We’re almost done breaking down the multiple paths to publishing! If you’ve read this far, thank you. I’ve been having a blast. Also, the fine folks at Cemetery Gates Media aren’t tired of me yet, so there’s more coming. In any case, today we’re going to discuss the third route: Big Four publishing. If you decided that self-publishing is not for you and think some of the limitations of indie/small presses would be too much for you to overcome, then you probably want to have your book with a large press. Awesome! Now, here are some things to keep in mind:
You’ll probably need an agent.
There are a few big publishers out there who will work with you even if you don’t have an agent. There are also some big publishers that have open reading periods for unagented authors. For example, Tor Nightfire has one coming in June. They’re amazing and you should have them on your radar and send something. In any case, while these two things are great and they give opportunities to those who don’t have a literary agent, your chances of actually selling a manuscript increase exponentially when you do have an agent.
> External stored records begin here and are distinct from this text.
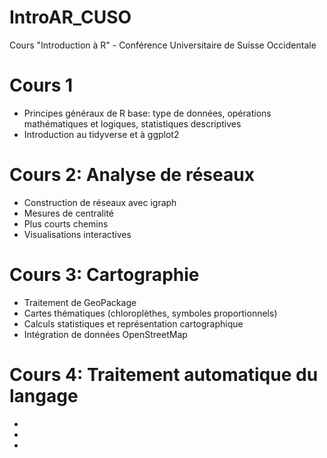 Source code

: # IntroAR_CUSO
Cours "Introduction à R" - Conférence Universitaire de Suisse Occidentale

# Cours 1

* Principes généraux de R base: type de données, opérations mathématiques et logiques, statistiques descriptives
* Introduction au tidyverse et à ggplot2

# Cours 2: Analyse de réseaux

* Construction de réseaux avec igraph
* Mesures de centralité
* Plus courts chemins
* Visualisations interactives

# Cours 3: Cartographie

* Traitement de GeoPackage
* Cartes thématiques (chloroplèthes, symboles proportionnels)
* Calculs statistiques et représentation cartographique
* Intégration de données OpenStreetMap

# Cours 4: Traitement automatique du langage

* 
*
*
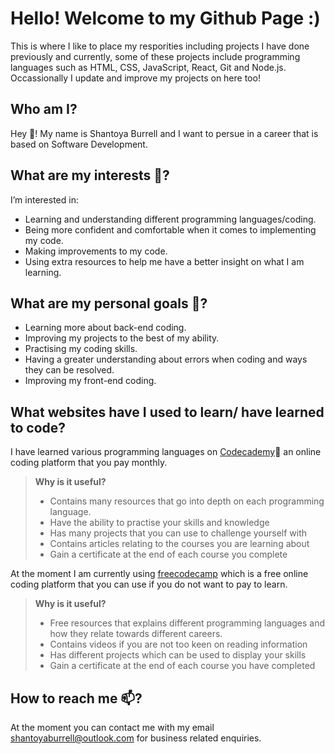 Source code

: # Hello! Welcome to my Github Page :)
This is where I like to place my resporities including projects I have done previously and currently, some of these projects include programming languages such as HTML, CSS, JavaScript, React, Git and Node.js. Occassionally I update and improve my projects on here too!

## Who am I?
Hey 👋! My name is Shantoya Burrell and I want to persue in a career that is based on Software Development. 

## What are my interests 👀?
I’m interested in:
- Learning and understanding different programming languages/coding.
- Being more confident and comfortable when it comes to implementing my code.
- Making improvements to my code.
- Using extra resources to help me have a better insight on what I am learning.

## What are my personal goals 🤔?
- Learning more about back-end coding.
- Improving my projects to the best of my ability.
- Practising my coding skills.
- Having a greater understanding about errors when coding and ways they can be resolved.
- Improving my front-end coding. 


## What websites have I used to learn/ have learned to code? 
I have learned various programming languages on [Codecademy](https://www.codecademy.com)🌱 an online coding platform that you pay monthly.
> __Why is it useful?__
> - Contains many resources that go into depth on each programming language.
> - Have the ability to practise your skills and knowledge
> - Has many projects that you can use to challenge yourself with
> - Contains articles relating to the courses you are learning about
> - Gain a certificate at the end of each course you complete

At the moment I am currently using [freecodecamp](https://www.freecodecamp.org/) which is a free online coding platform that you can use if you do not want to pay to learn.
> __Why is it useful?__
> - Free resources that explains different programming languages and how they relate towards different careers.
> - Contains videos if you are not too keen on reading information
> - Has different projects which can be used to display your skills 
> - Gain a certificate at the end of each course you have completed

## How to reach me 📫?
At the moment you can contact me with my email shantoyaburrell@outlook.com for business related enquiries.

<!---
Shan-Establishments/Shan-Establishments is a ✨ special ✨ repository because its `README.md` (this file) appears on your GitHub profile.
You can click the Preview link to take a look at your changes.
--->
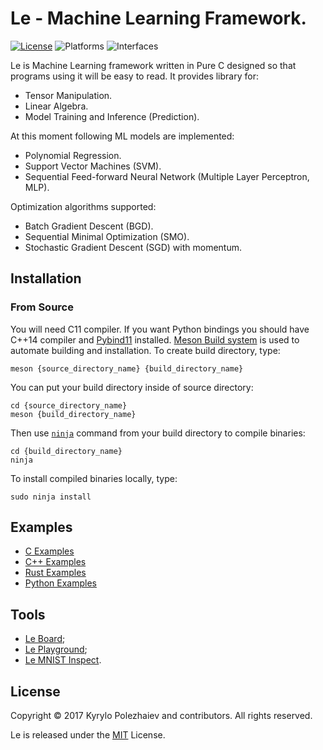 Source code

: # Le - Machine Learning Framework.

[![License](https://img.shields.io/badge/license-MIT-blue.svg)](LICENSE)
![Platforms](https://img.shields.io/badge/platform-macos%20%7C%20linux-lightgrey.svg)
![Interfaces](https://img.shields.io/badge/interface-c%20%7C%20c%2B%2B%20%7C%20rust%20%7C%20python-blue.svg)

Le is Machine Learning framework written in Pure C designed so that programs using it will be easy to read. It provides library for:
* Tensor Manipulation.
* Linear Algebra.
* Model Training and Inference (Prediction).

At this moment following ML models are implemented:
* Polynomial Regression.
* Support Vector Machines (SVM).
* Sequential Feed-forward Neural Network (Multiple Layer Perceptron, MLP).

Optimization algorithms supported:
* Batch Gradient Descent (BGD).
* Sequential Minimal Optimization (SMO).
* Stochastic Gradient Descent (SGD) with momentum.

## Installation

### From Source

You will need C11 compiler. If you want Python bindings you should have C++14 compiler and [Pybind11](https://github.com/pybind/pybind11) installed. [Meson Build system](https://mesonbuild.com) is used to automate building and installation. To create build directory, type:

    meson {source_directory_name} {build_directory_name}

You can put your build directory inside of source directory:

    cd {source_directory_name}
    meson {build_directory_name}

Then use [`ninja`](https://ninja-build.org) command from your build directory to compile binaries:

    cd {build_directory_name}
    ninja

To install compiled binaries locally, type:

    sudo ninja install
    
## Examples

* [C Examples](/examples/c)
* [C++ Examples](/examples/cpp)
* [Rust Examples](/examples/rust)
* [Python Examples](/examples/python)

## Tools

* [Le Board](/tools/board);
* [Le Playground](/tools/playground);
* [Le MNIST Inspect](/tools/mnist-inspect).

## License

Copyright &copy; 2017 Kyrylo Polezhaiev and contributors. All rights reserved.

Le is released under the [MIT](LICENSE) License.

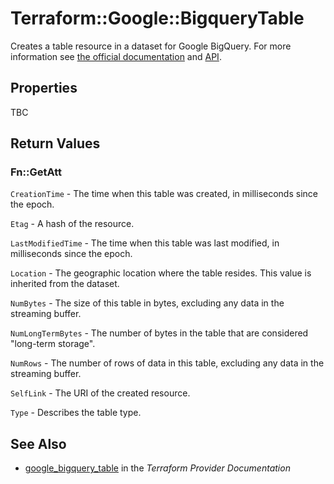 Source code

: # Terraform::Google::BigqueryTable

Creates a table resource in a dataset for Google BigQuery. For more information see
[the official documentation](https://cloud.google.com/bigquery/docs/) and
[API](https://cloud.google.com/bigquery/docs/reference/rest/v2/tables).

## Properties

TBC

## Return Values

### Fn::GetAtt

`CreationTime` - The time when this table was created, in milliseconds since the epoch.

`Etag` - A hash of the resource.

`LastModifiedTime` - The time when this table was last modified, in milliseconds since the epoch.

`Location` - The geographic location where the table resides. This value is inherited from the dataset.

`NumBytes` - The size of this table in bytes, excluding any data in the streaming buffer.

`NumLongTermBytes` - The number of bytes in the table that are considered "long-term storage".

`NumRows` - The number of rows of data in this table, excluding any data in the streaming buffer.

`SelfLink` - The URI of the created resource.

`Type` - Describes the table type.

## See Also

* [google_bigquery_table](https://www.terraform.io/docs/providers/google/r/bigquery_table.html) in the _Terraform Provider Documentation_ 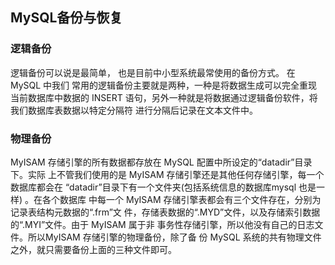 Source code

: ## MySQL备份与恢复

### 逻辑备份

逻辑备份可以说是最简单， 也是目前中小型系统最常使用的备份方式。 在MySQL 中我们 常用的逻辑备份主要就是两种，一种是将数据生成可以完全重现当前数据库中数据的
INSERT 语句，另外一种就是将数据通过逻辑备份软件，将我们数据库表数据以特定分隔符 进行分隔后记录在文本文件中。

### 物理备份
MyISAM 存储引擎的所有数据都存放在 MySQL 配置中所设定的“datadir”目录下。实际
上不管我们使用的是 MyISAM 存储引擎还是其他任何存储引擎，每一个数据库都会在 “datadir”目录下有一个文件夹(包括系统信息的数据库mysql 也是一样) 。在各个数据库 中每一个 MyISAM 存储引擎表都会有三个文件存在，分别为记录表结构元数据的“.frm”文 件，存储表数据的“.MYD”文件，以及存储索引数据的“.MYI”文件。由于 MyISAM 属于非 事务性存储引擎，所以他没有自己的日志文件。所以MyISAM 存储引擎的物理备份，除了备
份 MySQL 系统的共有物理文件之外，就只需要备份上面的三种文件即可。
I could write an entire piece on agents, but I won’t do that here. Instead, I’ll give you some pointers and things to watch out for or keep in mind. The first one is that you should understand that getting an agent is hard. Sure, some folks pull it off quickly, but most don’t. You want an agent who loves your work and is willing to put in the time to sell it, so them being extremely picky is actually a good thing. Also, remember that you want The Agent for you, not just an agent. Some agents sign a lot of folks trying to make a buck and then end up ghosting writers, so do your research and ask around. Lastly, keep in mind that publishing is a business, and agents are folks who should be willing to help you navigate that business and should be ready and willing to ask all your questions.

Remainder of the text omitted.